= Elizabeth Hsiao-Wecksler =

American biomechanics researcher

Elizabeth T. Hsiao-Wecksler is an American biomechanics researcher specializing in human gait and balance, and in the design of devices for assisting in gait and posture. She is the Director of Applied Health Technology and Design in the Grainger College of engineering at the University of Illinois Urbana-Champaign.

==Education and career==
Hsiao-Wecksler majored in mechanical engineering at Cornell University, graduating in 1987, and began working in industry in the desktop printing and copying division of Xerox. While doing so, she earned a master's degree at the Rochester Institute of Technology in 1994. She returned to graduate study in biomechanics in 1995, working with
Stephen Robinovitch at the University of California, San Francisco and University of California, Berkeley, and completed a Ph.D. in mechanical engineering at Berkeley in 2000.
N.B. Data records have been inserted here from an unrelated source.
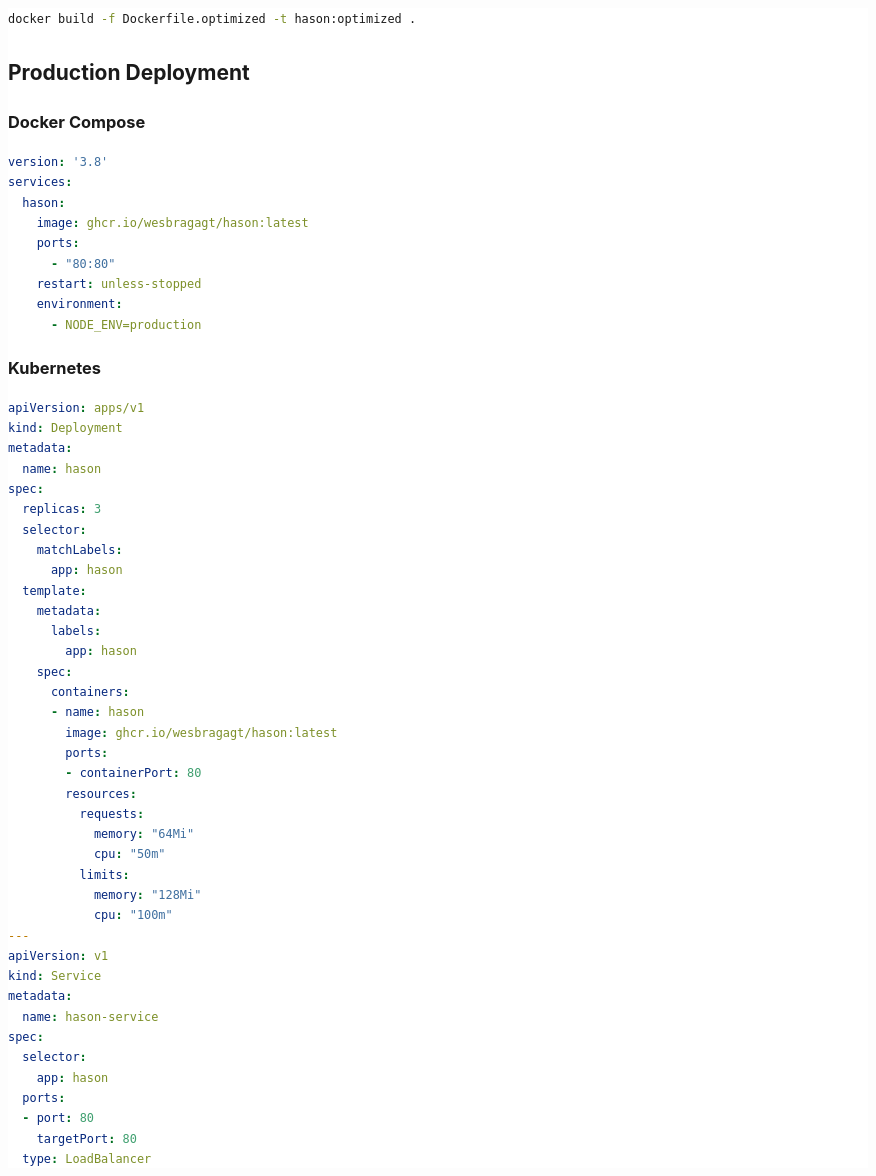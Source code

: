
 ```bash
docker build -f Dockerfile.optimized -t hason:optimized .
```

## Production Deployment

### Docker Compose

```yaml
version: '3.8'
services:
  hason:
    image: ghcr.io/wesbragagt/hason:latest
    ports:
      - "80:80"
    restart: unless-stopped
    environment:
      - NODE_ENV=production
```

### Kubernetes

```yaml
apiVersion: apps/v1
kind: Deployment
metadata:
  name: hason
spec:
  replicas: 3
  selector:
    matchLabels:
      app: hason
  template:
    metadata:
      labels:
        app: hason
    spec:
      containers:
      - name: hason
        image: ghcr.io/wesbragagt/hason:latest
        ports:
        - containerPort: 80
        resources:
          requests:
            memory: "64Mi"
            cpu: "50m"
          limits:
            memory: "128Mi"
            cpu: "100m"
---
apiVersion: v1
kind: Service
metadata:
  name: hason-service
spec:
  selector:
    app: hason
  ports:
  - port: 80
    targetPort: 80
  type: LoadBalancer
```

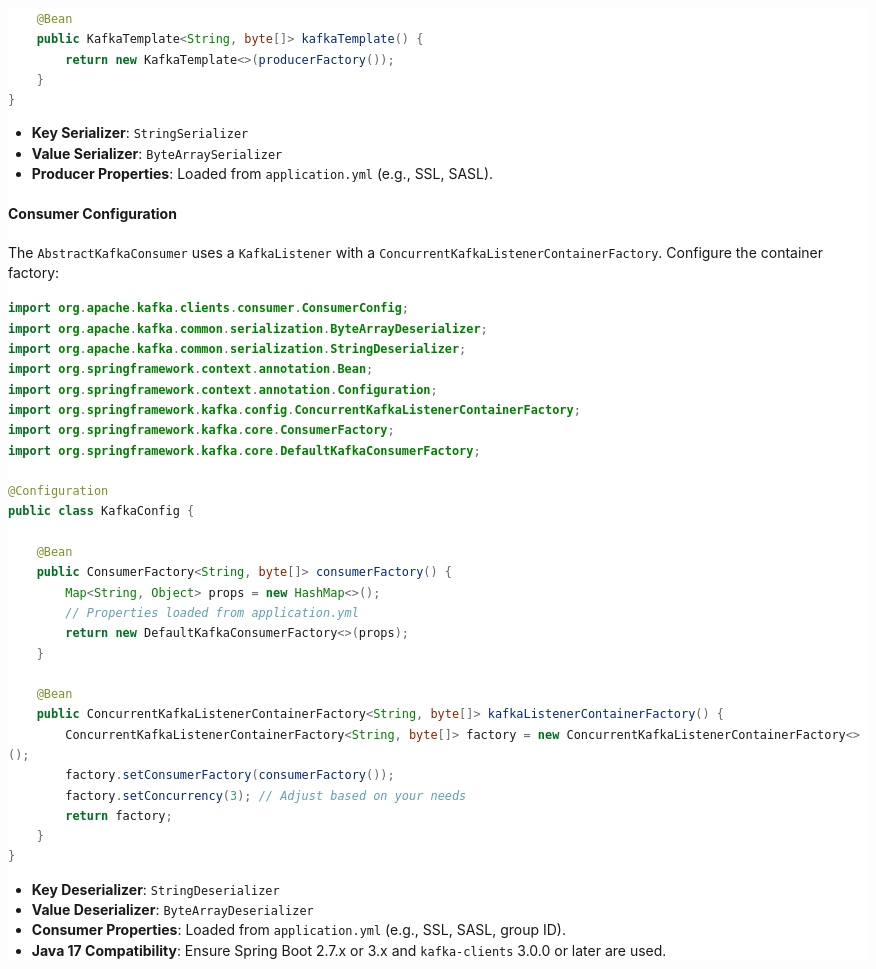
 ```java
    @Bean
    public KafkaTemplate<String, byte[]> kafkaTemplate() {
        return new KafkaTemplate<>(producerFactory());
    }
}
```

- **Key Serializer**: `StringSerializer`
- **Value Serializer**: `ByteArraySerializer`
- **Producer Properties**: Loaded from `application.yml` (e.g., SSL, SASL).

#### Consumer Configuration

The `AbstractKafkaConsumer` uses a `KafkaListener` with a `ConcurrentKafkaListenerContainerFactory`. Configure the
container factory:

```java
import org.apache.kafka.clients.consumer.ConsumerConfig;
import org.apache.kafka.common.serialization.ByteArrayDeserializer;
import org.apache.kafka.common.serialization.StringDeserializer;
import org.springframework.context.annotation.Bean;
import org.springframework.context.annotation.Configuration;
import org.springframework.kafka.config.ConcurrentKafkaListenerContainerFactory;
import org.springframework.kafka.core.ConsumerFactory;
import org.springframework.kafka.core.DefaultKafkaConsumerFactory;

@Configuration
public class KafkaConfig {

    @Bean
    public ConsumerFactory<String, byte[]> consumerFactory() {
        Map<String, Object> props = new HashMap<>();
        // Properties loaded from application.yml
        return new DefaultKafkaConsumerFactory<>(props);
    }

    @Bean
    public ConcurrentKafkaListenerContainerFactory<String, byte[]> kafkaListenerContainerFactory() {
        ConcurrentKafkaListenerContainerFactory<String, byte[]> factory = new ConcurrentKafkaListenerContainerFactory<>();
        factory.setConsumerFactory(consumerFactory());
        factory.setConcurrency(3); // Adjust based on your needs
        return factory;
    }
}
```

- **Key Deserializer**: `StringDeserializer`
- **Value Deserializer**: `ByteArrayDeserializer`
- **Consumer Properties**: Loaded from `application.yml` (e.g., SSL, SASL, group ID).
- **Java 17 Compatibility**: Ensure Spring Boot 2.7.x or 3.x and `kafka-clients` 3.0.0 or later are used.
After postdoctoral research with James Collins at Boston University and Lewis Lipsitz and Casey Kerrigan at the Harvard Medical School, she became an assistant professor of mechanical science and mechanical engineering at the University of Illinois Urbana-Champaign in 2002. She earned tenure there as an associate professor in 2009, becoming the first tenured woman in the department, and was promoted to full professor in 2015.

She also co-founded a spin-off company, IntelliWheels, in 2010, focusing on the improved design of geared wheels for wheelchairs, and was its scientific advisor through 2018.

==Personal life and activism==
Hsiao-Wecksler co-founded LGBTQ advocacy groups at both Xerox and the UC Berkeley College of Engineering, and has been an advocate for inclusion and diversity more generally at the University of Illinois.

==Recognition==
Hsiao-Wecksler was named an ASME Fellow in 2014, and a Fellow of the American Society of Biomechanics in 2018. She was president of the American Society of Biomechanics for the 2021–2022 term.

The Society of Women Engineers named her a Distinguished Engineering Educator in 2018, "for steadfast commitment to student success and project-based and team-based learning; for leadership in revamping engineering curricula; and for serving as an encouraging role model and mentor".

Hsiao-Wecksler was named a Grayce Wicall Gauthier Professor in 2023 and received the Two-Year Alumni Effective Teaching Award in 2024.